WHAT IS BEING ASKED: Set down, character for character, everything in the records below from the line holding "# Get all Service Profile Templates." down to the line holding "-Type <string>", and no other line.

=== Section Start ===

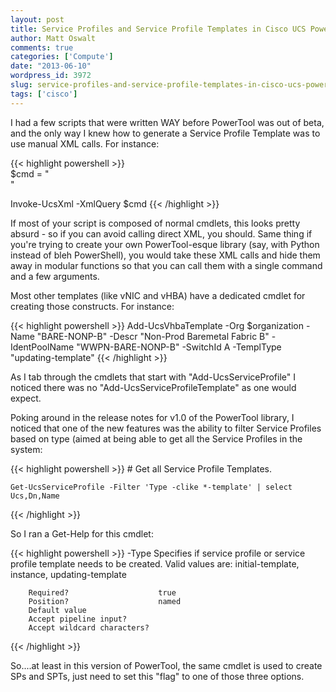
 ```yaml
---
layout: post
title: Service Profiles and Service Profile Templates in Cisco UCS PowerTool
author: Matt Oswalt
comments: true
categories: ['Compute']
date: "2013-06-10"
wordpress_id: 3972
slug: service-profiles-and-service-profile-templates-in-cisco-ucs-powertool
tags: ['cisco']
---
```



I had a few scripts that were written WAY before PowerTool was out of beta, and the only way I knew how to generate a Service Profile Template was to use manual XML calls. For instance:

{{< highlight powershell >}}     
$cmd = "<configConfMos inHierarchical='true'> 
      <inConfigs>
          <pair key='org-root/org-" + $orgName + "/ls-" + $serviceProfileName + "' >    
              <lsServer
                  agentPolicyName=''
                  biosProfileName=''
                  bootPolicyName='" + $bootPolicyName + "'
                  descr='' 
                  dn='org-root/org-" + $orgName + "/ls-" + $serviceProfileName + "' 
                  dynamicConPolicyName=''
                  extIPState='none'
                  hostFwPolicyName=''
                  identPoolName='" + $UUID_POOL_NAME + "'
                	localDiskPolicyName='default'
                	maintPolicyName='default'
                	mgmtAccessPolicyName=''
                	mgmtFwPolicyName=''
                	name='" + $serviceProfileName + "'
                	powerPolicyName='default'
                	scrubPolicyName=''
                	srcTemplName=''
                	statsPolicyName='default'
                	status='created'
                	type='initial-template'
                	usrLbl=''
                	uuid='0'
                	vconProfileName=''>
                	<vnicEther
                		adaptorProfileName='VMWare'
                		addr='derived'
                		adminVcon='any'
                		identPoolName=''
                		mtu='1500'
                		name='" + $VNIC_A_NAME + "'
                		nwCtrlPolicyName=''
                		nwTemplName='" + $VNIC_TEMPLATE_A_NAME + "'
                		order='3'
                		pinToGroupName=''
                		qosPolicyName=''
                		rn='ether-" + $VNIC_A_NAME + "'
                		statsPolicyName='default'
                		status='created'
                		switchId='" + $switchId + "'>
                		</vnicEther>
                		<vnicEther
                			adaptorProfileName='VMWare'
                			addr='derived'
                			adminVcon='any'
                			identPoolName=''
                			mtu='1500'
                			name='" + $VNIC_B_NAME + "'
                			nwCtrlPolicyName=''
                			nwTemplName='" + $VNIC_TEMPLATE_B_NAME + "'
                			order='4'
                			pinToGroupName=''
                			qosPolicyName=''
                			rn='ether-" + $VNIC_B_NAME + "'
                			statsPolicyName='default'
                			status='created'
                			switchId='" + $switchId + "'>
                		</vnicEther>
                		<vnicFcNode
                			addr='pool-derived'
                			identPoolName='" + $WWNN_POOL_NAME + "'
                			rn='fc-node' >
                		</vnicFcNode>
                		<vnicFc
                			adaptorProfileName='VMWare'
                			addr='derived'
                			adminVcon='any'
                			identPoolName=''
                			maxDataFieldSize='2048'
                			name='" + $VHBA_A_NAME + "'
                			nwTemplName='" + $VHBA_TEMPLATE_A_NAME + "'
                			order='1'
                			persBind='disabled'
                			persBindClear='no'
                			pinToGroupName=''
                			qosPolicyName=''
                			rn='fc-" + $VHBA_A_NAME + "'
                			statsPolicyName='default'
                			status='created'
                			switchId='" + $switchId + "'>
                		</vnicFc>
                		<vnicFc
                			adaptorProfileName='VMWare'
                			addr='derived'
                			adminVcon='any'
                			identPoolName=''
                			maxDataFieldSize='2048'
                			name='" + $VHBA_B_NAME + "'
                			nwTemplName='" + $VHBA_TEMPLATE_B_NAME + "'
                			order='2'
                			persBind='disabled'
                			persBindClear='no'
                			pinToGroupName=''
                			qosPolicyName=''
                			rn='fc-" + $VHBA_B_NAME+ "'
                			statsPolicyName='default'
                			status='created'
                			switchId='" + $switchId + "'>
                		</vnicFc>
                		<lsRequirement
                			name='" + $SERVER_POOL_NAME + "'
                			qualifier=''
                			restrictMigration='no'
                			rn='pn-req' >
                		</lsRequirement>
                		<lsPower
                			rn='power'
                			state='down' >
                		</lsPower>
                	</lsServer>
              </pair>
          </inConfigs>
      </configConfMos>"

Invoke-UcsXml -XmlQuery $cmd
{{< /highlight >}}

If most of your script is composed of normal cmdlets, this looks pretty absurd - so if you can avoid calling direct XML, you should. Same thing if you're trying to create your own PowerTool-esque library (say, with Python instead of bleh PowerShell), you would take these XML calls and hide them away in modular functions so that you can call them with a single command and a few arguments.

Most other templates (like vNIC and vHBA) have a dedicated cmdlet for creating those constructs. For instance:

{{< highlight powershell >}}
    Add-UcsVhbaTemplate -Org $organization -Name "BARE-NONP-B" -Descr "Non-Prod Baremetal Fabric B" -IdentPoolName "WWPN-BARE-NONP-B" -SwitchId A -TemplType "updating-template"
{{< /highlight >}}

As I tab through the cmdlets that start with "Add-UcsServiceProfile" I noticed there was no "Add-UcsServiceProfileTemplate" as one would expect.

Poking around in the release notes for v1.0 of the PowerTool library, I noticed that one of the new features was the ability to filter Service Profiles based on type (aimed at being able to get all the Service Profiles in the system:

{{< highlight powershell >}}
    # Get all Service Profile Templates.
    
    Get-UcsServiceProfile -Filter 'Type -clike *-template' | select Ucs,Dn,Name
{{< /highlight >}}

So I ran a Get-Help for this cmdlet:

{{< highlight powershell >}}
    -Type <string>
        Specifies if service profile or service profile template needs to be created. Valid values are: initial-template, instance, updating-template
    
        Required?                    true
        Position?                    named
        Default value
        Accept pipeline input?
        Accept wildcard characters?
{{< /highlight >}}

So....at least in this version of PowerTool, the same cmdlet is used to create SPs and SPTs, just need to set this "flag" to one of those three options.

=== Section End ===

ANSWER SECTION:
    # Get all Service Profile Templates.
    
    Get-UcsServiceProfile -Filter 'Type -clike *-template' | select Ucs,Dn,Name
{{< /highlight >}}

So I ran a Get-Help for this cmdlet:

{{< highlight powershell >}}
    -Type <string>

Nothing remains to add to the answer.